I set this up for myself two years ago and for both parents last year. My dad's enrollment took 25 minutes because the ID.me selfie kept failing the lighting check. We ended up doing it on the back porch in afternoon sun. My mom's took eight. Tax-related identity theft is a slog to unwind, and the IP PIN cuts the risk close to zero. Pair it with two-step verification on your important accounts for email, banking, anything tax-related, and most of the attack surface closes. If you're using public Wi-Fi for any of this, a VPN is worth the few dollars a month.
What to Do If You Already Engaged
Maybe you're reading this because you already clicked. Already gave information. Already scanned the code.
It's not your fault. These scams are designed by professionals to defeat smart people. Mark almost fell for it. My mom almost fell for it.
Then, in order:
- If you gave a Social Security number or bank info: Call the IRS Identity Theft Unit at 800-908-4490. File an Identity Theft Affidavit (Form 14039); the IRS links it from irs.gov/identity-theft-central. Place a fraud alert with one of the three credit bureaus (Equifax, Experian, or TransUnion; calling one triggers all three). Consider a credit freeze, which is free and locks down new credit applications
- If you sent money: Call your bank or the payment service immediately. If it was a gift card, call the card's issuer (Apple, Target, Google). Sometimes they can void the card if it hasn't been redeemed yet. File at IC3.gov
- If you only clicked a link: Run a malware scan. I use Malwarebytes (free version is fine). Change the passwords on any account you might have logged into recently. If you used the same password elsewhere, change those too. A password manager makes this less painful
- In every case: Report the scam at TIGTA's site, tigta.gov, and at ReportFraud.ftc.gov. Even if you didn't lose anything. Your report helps build the pattern data that protects the next person
The medical scams and tax scams travel in the same circles, by the way. If you got hit with one, you're more likely to get the other.
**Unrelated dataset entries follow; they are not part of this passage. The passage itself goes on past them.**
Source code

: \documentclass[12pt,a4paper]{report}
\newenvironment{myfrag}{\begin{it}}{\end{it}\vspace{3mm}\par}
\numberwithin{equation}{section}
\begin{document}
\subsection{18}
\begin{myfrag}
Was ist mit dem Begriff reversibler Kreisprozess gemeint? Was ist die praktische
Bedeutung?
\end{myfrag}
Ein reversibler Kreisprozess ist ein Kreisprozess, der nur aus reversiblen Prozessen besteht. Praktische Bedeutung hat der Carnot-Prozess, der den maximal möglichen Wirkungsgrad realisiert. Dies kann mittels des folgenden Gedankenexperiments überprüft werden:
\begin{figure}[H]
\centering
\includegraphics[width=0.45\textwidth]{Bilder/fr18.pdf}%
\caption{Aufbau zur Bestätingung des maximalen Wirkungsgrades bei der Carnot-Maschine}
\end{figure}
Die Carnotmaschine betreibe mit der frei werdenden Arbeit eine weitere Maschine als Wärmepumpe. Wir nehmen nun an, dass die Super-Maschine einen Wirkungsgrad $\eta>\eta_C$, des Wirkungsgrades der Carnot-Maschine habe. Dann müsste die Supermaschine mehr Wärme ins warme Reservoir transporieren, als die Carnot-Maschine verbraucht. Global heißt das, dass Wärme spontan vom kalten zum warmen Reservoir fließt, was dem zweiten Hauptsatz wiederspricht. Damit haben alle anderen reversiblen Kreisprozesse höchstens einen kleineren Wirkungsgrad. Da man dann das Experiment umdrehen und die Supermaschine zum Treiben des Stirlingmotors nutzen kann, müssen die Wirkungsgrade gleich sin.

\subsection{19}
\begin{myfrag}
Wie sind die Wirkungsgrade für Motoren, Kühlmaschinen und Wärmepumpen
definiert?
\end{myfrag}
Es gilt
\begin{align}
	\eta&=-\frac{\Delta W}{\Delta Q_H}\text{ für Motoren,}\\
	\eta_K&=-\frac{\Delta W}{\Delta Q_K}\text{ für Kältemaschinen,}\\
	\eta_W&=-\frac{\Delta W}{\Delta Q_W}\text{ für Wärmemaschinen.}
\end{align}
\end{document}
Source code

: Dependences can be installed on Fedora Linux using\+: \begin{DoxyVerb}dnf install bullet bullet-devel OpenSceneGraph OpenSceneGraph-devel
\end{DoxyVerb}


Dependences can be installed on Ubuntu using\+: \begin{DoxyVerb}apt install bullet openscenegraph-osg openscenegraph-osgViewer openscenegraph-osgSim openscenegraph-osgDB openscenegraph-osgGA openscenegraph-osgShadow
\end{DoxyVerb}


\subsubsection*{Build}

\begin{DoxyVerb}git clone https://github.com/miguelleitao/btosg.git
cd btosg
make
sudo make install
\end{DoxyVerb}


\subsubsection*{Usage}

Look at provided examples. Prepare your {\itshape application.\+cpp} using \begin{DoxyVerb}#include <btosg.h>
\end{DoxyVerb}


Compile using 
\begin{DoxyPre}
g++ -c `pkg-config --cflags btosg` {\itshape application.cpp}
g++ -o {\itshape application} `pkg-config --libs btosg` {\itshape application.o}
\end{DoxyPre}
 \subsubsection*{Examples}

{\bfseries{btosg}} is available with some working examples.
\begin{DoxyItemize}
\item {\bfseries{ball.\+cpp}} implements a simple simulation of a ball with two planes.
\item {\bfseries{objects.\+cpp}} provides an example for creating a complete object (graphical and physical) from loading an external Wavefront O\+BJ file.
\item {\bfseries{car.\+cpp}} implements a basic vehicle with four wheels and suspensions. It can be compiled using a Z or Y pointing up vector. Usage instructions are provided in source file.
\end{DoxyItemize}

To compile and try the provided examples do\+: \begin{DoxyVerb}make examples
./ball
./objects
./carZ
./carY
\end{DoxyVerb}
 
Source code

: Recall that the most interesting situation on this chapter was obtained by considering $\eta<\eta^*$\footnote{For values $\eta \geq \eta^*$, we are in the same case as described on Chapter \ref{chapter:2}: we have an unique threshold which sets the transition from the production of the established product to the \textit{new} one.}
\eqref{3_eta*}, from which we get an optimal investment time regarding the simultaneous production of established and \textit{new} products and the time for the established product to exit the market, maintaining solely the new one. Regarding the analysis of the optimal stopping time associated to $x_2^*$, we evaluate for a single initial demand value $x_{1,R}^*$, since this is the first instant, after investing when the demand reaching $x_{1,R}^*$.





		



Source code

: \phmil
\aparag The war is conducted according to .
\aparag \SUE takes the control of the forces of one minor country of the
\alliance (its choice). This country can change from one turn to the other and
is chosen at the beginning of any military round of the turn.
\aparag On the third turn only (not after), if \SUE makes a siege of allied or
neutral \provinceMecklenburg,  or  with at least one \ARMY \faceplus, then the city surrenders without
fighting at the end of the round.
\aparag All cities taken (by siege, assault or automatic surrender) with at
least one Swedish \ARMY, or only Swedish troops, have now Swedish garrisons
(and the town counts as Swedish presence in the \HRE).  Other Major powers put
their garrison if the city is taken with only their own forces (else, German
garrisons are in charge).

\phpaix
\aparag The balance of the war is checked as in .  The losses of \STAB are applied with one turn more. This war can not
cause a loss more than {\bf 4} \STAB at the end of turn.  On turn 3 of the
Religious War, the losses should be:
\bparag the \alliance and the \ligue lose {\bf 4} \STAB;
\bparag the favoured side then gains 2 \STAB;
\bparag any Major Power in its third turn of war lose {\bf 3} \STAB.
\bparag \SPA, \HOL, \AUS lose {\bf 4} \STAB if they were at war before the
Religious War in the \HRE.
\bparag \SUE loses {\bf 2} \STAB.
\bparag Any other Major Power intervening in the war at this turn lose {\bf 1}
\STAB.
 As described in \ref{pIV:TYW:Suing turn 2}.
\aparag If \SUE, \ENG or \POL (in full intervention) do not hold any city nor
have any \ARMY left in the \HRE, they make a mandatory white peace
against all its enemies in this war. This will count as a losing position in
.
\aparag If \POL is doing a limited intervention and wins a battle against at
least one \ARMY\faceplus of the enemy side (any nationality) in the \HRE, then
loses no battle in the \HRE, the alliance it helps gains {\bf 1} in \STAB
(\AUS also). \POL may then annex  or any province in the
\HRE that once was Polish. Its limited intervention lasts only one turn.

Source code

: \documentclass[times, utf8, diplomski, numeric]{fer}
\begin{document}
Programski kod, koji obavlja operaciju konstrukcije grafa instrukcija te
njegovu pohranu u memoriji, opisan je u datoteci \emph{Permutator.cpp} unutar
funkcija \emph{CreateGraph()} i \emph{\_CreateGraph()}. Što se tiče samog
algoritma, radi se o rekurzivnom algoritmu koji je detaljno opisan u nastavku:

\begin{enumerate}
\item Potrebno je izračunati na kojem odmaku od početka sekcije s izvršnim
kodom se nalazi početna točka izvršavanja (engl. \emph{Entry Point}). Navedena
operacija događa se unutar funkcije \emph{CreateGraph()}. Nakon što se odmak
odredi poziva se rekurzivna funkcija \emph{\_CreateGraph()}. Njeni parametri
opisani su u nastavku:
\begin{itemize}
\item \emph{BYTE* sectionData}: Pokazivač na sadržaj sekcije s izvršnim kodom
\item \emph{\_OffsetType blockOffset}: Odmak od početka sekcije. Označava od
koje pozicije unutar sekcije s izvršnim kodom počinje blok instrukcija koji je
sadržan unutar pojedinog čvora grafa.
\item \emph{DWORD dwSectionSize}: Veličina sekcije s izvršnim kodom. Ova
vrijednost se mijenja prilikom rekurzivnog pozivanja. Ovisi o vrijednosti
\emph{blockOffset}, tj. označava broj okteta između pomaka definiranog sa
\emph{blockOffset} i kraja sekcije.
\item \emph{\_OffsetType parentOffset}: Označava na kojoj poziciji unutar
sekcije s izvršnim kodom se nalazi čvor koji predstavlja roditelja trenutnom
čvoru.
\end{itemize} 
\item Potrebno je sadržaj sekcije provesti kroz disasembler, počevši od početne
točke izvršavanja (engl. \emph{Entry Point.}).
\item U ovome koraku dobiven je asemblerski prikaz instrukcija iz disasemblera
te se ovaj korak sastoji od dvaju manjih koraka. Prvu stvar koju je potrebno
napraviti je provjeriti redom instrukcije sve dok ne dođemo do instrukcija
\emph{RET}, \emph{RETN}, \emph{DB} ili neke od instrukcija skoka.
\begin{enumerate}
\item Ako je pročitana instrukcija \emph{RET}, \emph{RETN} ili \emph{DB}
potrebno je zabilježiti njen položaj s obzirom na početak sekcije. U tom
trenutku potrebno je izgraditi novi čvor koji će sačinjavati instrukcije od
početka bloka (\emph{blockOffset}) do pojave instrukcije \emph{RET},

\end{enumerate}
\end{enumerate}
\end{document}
I wrote about how to spot the 2026 Medicare scam wave. Same playbook, different agency. Worth reading.
What Worked at My Mom's Kitchen Table
After the postcard incident, my mom and I made one rule. Anything that asks her to verify, click, scan, or pay something to a government agency, she takes a photo and sends it to me before she does anything. We have a WhatsApp thread for it. She calls it her "check-with-Anak" thread.
Three weeks ago she sent me a screenshot of a text claiming her Medicare card had been deactivated. Scam. She deleted it. Five minutes total versus the hours of credit-bureau calls if she'd clicked.
If you have an aging parent, set up the same channel. Whatever app they already use. The rule doesn't have to be sophisticated. It just has to be one they actually use.
No Anak to text? The IRS taxpayer line at 800-829-1040 is staffed by humans who would rather take a five-minute "is this real?" call than help you unwind identity theft six months from now. They've heard every version. They will not judge you.
Not the year to figure it out alone.